To create a more complex animation, wire Import to Projections and then Projections to Include. Wire AutoColor to RubberSheet (Realization category) and then to Normals (Rendering category). RubberSheet will create a deformed surface from data. Normals will create normals on the deformed surface for shading during rendering. The output from Normals should go to Collect. Double-click on Projections. For the fourth input, projection, enter 4, for polar orthographic projections. Do the same for the third input of WorldMapProjections. Double-click on RubberSheet. Enter -0.15 for the scale input, which will provide for a constant scale for all time steps, and hit OK. Double-click on AutoColor and hit the Expand button. Enter a value of 0.65 for the second input, opacity, and hit OK. This will create a translucent surface.
Hit Execute-Once and you will create two surfaces, one for each hemisphere. Open the View Control dialog box (ctrl-v) in the Image window and select Rotate (ctrl-r). Rotate the surfaces away from you so you can see them at an angle that is preferred. Now hit the play button. You will create an animation sequence of these ozone data as pseudo-colored deformed surfaces for the northern and southern hemispheres in polar orthographic projections, registered over an appropriate map.
The same approach to cartography can be extended into three dimensions. Disconnect the Projections and WorldMapProjections tools. From the Cartography category select Sphere and Globe. Wire Sphere after RubberSheet and before Normals. Connect Globe to the now open second input to Collect. Double-click on Globe and enter a 3 for the second input, reduction. Globe provides an earth globe derived from 30-minute resolution topography data. The reduction input allows you to create a lower-resolution globe. Double-click on RubberSheet. Change the scale to 15.0. Hit the Expand button. Enter a 100 for min and 650 for max to ensure a constant scale range for all the time steps. Double-click on Sphere, which transforms data from cartesian to spherical coordinates. Enter 5200 for the radius of the sphere in km and 1 for the flag to inform Sphere that you want the data to be treated as three-dimensional. If you experiment with this radius value and that of the RubberSheet scale, you can control the relative radial deformation and placement of the spherical shell that will be created. If you would like to incorporate your own color and opacity maps, then replace AutoColor with Colormap (Special category) and Color. If you double-click on Colormap, the Color Map Editor will appear. You can then create your own color and opacity maps. Appropriate minimum and maximum values for these data would be 100 and 650.

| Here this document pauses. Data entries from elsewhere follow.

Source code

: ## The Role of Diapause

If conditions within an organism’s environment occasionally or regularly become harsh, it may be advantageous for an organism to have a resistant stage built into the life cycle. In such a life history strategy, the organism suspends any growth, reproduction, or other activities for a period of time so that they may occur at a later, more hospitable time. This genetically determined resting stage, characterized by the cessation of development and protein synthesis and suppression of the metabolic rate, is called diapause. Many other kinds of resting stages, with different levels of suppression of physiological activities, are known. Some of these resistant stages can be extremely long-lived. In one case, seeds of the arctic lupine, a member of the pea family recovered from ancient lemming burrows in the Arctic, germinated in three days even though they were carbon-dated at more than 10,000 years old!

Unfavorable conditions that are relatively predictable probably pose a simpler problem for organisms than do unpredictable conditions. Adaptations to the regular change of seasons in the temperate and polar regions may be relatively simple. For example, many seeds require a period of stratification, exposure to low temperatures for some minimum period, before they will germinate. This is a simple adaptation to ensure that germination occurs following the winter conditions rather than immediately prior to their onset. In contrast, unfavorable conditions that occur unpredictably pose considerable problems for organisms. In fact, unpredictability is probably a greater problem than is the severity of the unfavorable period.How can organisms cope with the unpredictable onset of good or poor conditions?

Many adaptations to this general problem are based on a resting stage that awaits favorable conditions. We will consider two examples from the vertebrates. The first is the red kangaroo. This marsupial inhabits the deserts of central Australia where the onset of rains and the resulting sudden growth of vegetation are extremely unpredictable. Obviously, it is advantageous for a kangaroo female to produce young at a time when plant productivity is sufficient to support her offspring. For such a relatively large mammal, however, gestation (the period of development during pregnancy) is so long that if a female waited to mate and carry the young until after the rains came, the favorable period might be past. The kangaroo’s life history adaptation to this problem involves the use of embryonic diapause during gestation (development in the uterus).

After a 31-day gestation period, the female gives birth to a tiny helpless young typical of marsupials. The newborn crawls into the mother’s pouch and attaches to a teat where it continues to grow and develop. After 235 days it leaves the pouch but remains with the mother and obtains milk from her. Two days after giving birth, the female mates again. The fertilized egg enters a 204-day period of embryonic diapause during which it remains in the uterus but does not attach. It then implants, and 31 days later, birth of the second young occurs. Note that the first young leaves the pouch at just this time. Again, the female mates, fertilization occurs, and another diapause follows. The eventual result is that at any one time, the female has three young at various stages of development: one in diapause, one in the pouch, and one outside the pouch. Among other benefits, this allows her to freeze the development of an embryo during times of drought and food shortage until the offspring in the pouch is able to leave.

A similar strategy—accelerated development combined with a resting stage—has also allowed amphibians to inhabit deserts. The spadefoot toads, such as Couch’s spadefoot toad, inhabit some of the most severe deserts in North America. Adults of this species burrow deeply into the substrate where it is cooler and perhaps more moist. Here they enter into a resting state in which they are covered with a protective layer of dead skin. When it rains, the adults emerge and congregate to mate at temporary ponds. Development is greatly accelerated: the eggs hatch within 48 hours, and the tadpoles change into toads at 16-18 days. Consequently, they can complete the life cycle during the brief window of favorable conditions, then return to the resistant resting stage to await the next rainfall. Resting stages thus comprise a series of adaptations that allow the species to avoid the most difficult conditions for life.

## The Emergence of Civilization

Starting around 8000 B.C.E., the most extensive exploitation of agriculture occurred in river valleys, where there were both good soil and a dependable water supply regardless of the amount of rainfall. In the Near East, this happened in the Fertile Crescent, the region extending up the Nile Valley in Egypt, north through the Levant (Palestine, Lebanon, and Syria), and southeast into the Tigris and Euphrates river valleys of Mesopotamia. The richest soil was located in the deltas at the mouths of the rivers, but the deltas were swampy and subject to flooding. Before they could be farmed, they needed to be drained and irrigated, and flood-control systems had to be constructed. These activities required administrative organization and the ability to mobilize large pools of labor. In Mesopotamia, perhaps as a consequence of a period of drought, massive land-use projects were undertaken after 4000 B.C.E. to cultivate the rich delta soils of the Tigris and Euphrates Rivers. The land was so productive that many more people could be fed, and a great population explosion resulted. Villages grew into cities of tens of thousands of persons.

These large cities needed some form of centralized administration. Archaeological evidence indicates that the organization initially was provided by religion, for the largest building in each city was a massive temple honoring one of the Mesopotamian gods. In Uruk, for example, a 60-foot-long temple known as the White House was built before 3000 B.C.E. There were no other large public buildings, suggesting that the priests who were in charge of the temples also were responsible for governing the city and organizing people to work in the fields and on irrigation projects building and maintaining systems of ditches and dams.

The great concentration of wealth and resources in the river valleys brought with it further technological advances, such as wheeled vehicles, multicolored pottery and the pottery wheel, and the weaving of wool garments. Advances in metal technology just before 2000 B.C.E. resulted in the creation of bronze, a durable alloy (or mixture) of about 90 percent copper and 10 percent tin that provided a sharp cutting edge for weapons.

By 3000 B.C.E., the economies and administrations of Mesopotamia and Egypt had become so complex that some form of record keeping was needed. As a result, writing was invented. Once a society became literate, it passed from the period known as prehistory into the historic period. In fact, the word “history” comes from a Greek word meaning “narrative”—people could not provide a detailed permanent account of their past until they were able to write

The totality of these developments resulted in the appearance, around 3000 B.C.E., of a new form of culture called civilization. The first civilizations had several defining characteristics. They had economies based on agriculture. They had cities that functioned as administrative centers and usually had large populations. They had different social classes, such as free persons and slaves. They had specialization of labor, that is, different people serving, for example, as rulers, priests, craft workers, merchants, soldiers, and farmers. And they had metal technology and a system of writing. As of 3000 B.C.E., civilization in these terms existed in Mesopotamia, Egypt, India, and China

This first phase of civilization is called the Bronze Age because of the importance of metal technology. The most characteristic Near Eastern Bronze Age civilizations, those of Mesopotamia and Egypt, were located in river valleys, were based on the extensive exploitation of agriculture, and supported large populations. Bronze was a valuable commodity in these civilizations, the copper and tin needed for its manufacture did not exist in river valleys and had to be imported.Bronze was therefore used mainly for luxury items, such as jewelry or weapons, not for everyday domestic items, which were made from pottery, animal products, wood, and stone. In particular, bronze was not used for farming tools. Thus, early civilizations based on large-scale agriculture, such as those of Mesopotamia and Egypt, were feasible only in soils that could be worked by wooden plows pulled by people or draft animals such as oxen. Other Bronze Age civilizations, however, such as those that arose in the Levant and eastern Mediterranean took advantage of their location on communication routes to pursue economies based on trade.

In the Image window under Options, select Reset. This will force the program to run and create a new camera view for these data, which will now be shown in spherical, earth-centered coordinates. You may choose to rotate the view to see a different part of the earth by selecting View Control (ctrl-v) under Options in the Image window, followed by selecting Rotate (ctrl-r). After you have an image that you like with the appropriate geographic orientation hit the play button on the Sequencer. An animation will be produced, which will show total ozone circulating around the globe.